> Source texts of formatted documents
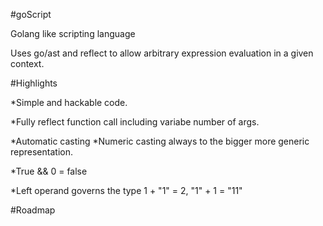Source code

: #goScript

Golang like scripting language

Uses go/ast and reflect to allow arbitrary expression evaluation
in a given context.

#Highlights

*Simple and hackable code.

*Fully reflect function call including variabe number of args.

*Automatic casting
  *Numeric casting  always to the bigger more generic representation.

  *True && 0 = false

  *Left operand governs the type 1 + "1" = 2,  "1" + 1 = "11"

#Roadmap
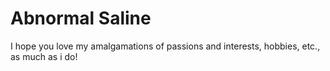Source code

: # Abnormal Saline

I hope you love my amalgamations of passions and interests, hobbies, etc., as much as i do!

> What is expected
Print each line, starting with the one that contains "# Abnormal Saline" and ending with the last line of the data, exactly as it stands and with no other lines.

> Worked solution
: # Abnormal Saline

I hope you love my amalgamations of passions and interests, hobbies, etc., as much as i do!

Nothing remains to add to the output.